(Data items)
◆ ◆ ◆ ◆
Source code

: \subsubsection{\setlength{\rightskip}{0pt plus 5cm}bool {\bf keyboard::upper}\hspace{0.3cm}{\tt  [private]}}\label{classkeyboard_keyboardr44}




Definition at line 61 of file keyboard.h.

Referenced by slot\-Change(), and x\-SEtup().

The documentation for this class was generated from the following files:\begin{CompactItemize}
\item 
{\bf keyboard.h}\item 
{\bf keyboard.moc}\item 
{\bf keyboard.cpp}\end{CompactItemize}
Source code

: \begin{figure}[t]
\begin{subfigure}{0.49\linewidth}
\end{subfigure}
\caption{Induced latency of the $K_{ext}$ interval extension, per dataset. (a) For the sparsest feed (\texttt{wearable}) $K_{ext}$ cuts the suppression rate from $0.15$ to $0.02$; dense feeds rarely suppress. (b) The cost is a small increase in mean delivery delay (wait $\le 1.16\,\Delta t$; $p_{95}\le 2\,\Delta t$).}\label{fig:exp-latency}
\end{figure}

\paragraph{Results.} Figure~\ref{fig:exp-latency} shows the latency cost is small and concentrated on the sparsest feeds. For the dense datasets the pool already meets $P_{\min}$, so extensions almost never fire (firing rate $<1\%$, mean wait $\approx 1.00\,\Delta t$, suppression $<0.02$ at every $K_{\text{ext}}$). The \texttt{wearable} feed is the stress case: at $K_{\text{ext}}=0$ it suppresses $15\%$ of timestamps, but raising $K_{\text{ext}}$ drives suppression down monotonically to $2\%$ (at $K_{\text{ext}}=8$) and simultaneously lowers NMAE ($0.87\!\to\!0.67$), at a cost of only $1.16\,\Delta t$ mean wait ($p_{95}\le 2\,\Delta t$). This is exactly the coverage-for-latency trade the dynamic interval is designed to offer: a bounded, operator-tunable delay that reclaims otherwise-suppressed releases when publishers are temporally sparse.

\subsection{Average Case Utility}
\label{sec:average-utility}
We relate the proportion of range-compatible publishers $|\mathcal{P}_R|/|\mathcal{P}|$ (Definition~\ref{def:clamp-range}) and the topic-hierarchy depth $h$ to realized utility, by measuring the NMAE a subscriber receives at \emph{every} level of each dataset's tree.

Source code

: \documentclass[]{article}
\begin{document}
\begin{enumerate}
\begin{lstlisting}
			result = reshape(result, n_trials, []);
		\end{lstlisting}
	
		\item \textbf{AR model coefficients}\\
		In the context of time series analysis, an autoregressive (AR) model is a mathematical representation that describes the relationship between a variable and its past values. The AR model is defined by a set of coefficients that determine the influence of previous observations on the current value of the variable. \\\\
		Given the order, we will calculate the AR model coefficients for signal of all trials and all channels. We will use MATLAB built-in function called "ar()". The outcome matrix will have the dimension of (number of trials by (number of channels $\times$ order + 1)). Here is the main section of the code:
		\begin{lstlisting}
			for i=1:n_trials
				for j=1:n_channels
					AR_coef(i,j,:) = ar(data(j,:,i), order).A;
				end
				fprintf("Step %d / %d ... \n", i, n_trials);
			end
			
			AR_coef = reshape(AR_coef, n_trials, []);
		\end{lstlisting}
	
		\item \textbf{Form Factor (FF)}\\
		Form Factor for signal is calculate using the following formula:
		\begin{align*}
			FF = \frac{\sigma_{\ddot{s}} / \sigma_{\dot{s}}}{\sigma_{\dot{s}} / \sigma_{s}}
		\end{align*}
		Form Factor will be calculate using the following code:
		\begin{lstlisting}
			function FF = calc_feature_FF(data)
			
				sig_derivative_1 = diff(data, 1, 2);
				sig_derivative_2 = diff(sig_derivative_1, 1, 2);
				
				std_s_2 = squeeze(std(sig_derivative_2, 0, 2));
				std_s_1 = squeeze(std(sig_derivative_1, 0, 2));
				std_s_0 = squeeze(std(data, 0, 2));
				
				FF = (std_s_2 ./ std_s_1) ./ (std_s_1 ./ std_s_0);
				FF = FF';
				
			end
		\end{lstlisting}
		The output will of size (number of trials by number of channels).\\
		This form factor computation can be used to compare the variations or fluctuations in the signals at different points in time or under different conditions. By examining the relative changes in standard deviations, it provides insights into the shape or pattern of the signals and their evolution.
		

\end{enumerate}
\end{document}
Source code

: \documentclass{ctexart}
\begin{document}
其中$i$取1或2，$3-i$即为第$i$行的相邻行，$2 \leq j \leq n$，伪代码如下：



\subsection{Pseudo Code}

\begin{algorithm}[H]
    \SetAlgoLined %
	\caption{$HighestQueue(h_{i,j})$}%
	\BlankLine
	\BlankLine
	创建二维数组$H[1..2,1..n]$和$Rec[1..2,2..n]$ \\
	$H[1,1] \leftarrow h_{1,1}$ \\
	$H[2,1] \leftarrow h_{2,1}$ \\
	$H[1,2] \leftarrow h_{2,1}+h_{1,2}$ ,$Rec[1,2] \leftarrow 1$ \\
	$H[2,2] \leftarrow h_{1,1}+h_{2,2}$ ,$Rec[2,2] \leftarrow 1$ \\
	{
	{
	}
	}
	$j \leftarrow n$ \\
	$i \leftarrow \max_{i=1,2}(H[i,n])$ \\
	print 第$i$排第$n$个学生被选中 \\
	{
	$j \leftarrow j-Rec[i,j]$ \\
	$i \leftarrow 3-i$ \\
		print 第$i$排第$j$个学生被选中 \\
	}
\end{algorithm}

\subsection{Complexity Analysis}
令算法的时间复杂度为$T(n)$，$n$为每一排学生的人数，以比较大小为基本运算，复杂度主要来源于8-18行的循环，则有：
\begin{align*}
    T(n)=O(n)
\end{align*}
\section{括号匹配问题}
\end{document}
◆ ◆ ◆ ◆
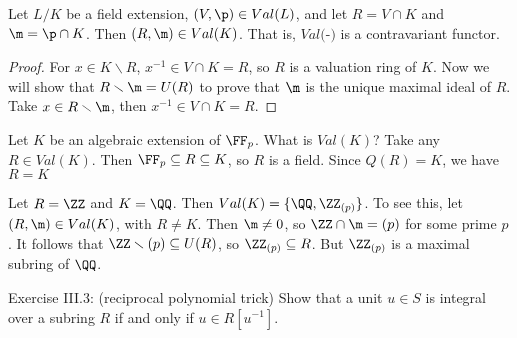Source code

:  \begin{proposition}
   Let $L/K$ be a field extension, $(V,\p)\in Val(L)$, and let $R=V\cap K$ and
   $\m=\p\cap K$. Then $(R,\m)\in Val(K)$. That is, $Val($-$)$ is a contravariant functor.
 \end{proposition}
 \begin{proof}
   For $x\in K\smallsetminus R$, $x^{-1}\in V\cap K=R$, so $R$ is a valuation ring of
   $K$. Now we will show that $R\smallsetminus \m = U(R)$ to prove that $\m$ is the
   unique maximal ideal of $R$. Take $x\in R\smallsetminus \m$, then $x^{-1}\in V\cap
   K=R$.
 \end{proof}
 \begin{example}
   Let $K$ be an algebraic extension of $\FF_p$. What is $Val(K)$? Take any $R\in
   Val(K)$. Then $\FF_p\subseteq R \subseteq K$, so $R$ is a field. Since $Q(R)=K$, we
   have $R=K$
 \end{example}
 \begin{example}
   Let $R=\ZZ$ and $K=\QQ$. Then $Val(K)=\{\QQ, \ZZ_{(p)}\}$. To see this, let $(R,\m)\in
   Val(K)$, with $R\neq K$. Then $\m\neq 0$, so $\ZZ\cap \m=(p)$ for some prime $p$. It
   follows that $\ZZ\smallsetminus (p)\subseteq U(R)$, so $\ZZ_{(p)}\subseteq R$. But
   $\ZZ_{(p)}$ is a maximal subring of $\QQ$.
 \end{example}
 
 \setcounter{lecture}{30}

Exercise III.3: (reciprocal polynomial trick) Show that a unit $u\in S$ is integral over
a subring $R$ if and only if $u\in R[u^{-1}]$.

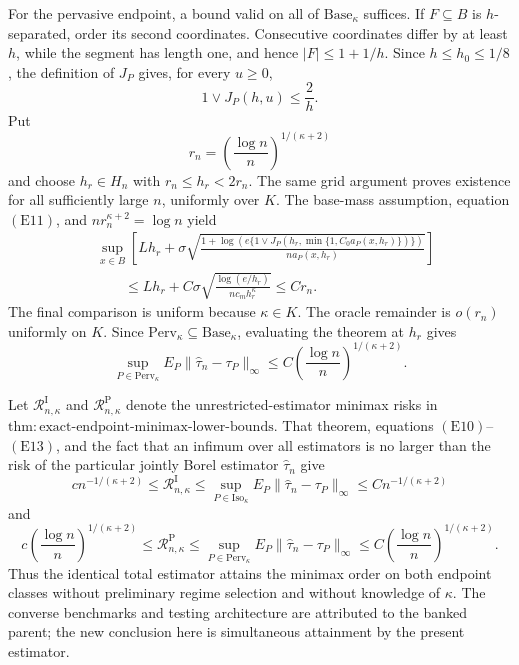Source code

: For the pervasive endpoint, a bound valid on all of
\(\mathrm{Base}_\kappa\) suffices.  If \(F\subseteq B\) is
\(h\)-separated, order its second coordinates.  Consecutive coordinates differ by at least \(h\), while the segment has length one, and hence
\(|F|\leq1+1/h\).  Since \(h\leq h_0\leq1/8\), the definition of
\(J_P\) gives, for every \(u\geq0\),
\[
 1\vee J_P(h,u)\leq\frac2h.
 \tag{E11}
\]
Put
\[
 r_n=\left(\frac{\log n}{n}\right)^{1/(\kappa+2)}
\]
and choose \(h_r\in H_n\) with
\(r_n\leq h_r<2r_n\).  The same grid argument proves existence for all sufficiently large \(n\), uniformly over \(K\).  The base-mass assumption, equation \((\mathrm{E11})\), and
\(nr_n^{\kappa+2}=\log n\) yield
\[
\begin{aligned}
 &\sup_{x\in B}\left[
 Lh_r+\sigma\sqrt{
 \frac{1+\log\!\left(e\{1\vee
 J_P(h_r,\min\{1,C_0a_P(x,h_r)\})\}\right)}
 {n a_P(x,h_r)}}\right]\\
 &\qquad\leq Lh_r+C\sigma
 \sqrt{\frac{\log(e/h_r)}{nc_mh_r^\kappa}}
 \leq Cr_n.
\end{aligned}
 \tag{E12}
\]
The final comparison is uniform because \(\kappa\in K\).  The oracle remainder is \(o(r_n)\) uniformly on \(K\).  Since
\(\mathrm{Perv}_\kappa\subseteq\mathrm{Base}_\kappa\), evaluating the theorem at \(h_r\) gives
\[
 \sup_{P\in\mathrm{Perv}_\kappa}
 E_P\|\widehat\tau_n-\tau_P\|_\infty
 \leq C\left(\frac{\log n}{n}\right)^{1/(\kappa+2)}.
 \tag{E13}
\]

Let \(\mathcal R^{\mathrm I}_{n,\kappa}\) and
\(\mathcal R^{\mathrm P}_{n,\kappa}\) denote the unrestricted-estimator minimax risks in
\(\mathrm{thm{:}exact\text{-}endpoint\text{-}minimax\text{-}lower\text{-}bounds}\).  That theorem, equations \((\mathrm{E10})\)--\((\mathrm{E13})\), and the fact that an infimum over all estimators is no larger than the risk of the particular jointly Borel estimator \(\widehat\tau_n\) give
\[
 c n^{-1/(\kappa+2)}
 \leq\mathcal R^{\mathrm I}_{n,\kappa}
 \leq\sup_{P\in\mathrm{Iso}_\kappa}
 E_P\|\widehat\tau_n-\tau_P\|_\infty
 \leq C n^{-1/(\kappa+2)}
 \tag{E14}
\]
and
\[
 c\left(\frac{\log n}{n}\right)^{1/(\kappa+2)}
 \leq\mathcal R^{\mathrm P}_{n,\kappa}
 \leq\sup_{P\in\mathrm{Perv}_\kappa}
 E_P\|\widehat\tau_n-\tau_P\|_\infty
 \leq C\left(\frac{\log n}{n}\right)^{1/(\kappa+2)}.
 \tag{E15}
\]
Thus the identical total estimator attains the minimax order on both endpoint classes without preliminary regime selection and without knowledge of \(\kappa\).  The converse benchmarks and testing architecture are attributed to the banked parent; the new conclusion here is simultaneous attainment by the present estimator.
◆ ◆ ◆ ◆
● WHAT TO PRODUCE
Count the lines of the entries that hold the string "leftarrow", then state that number and nothing more.

● RESPONSE
8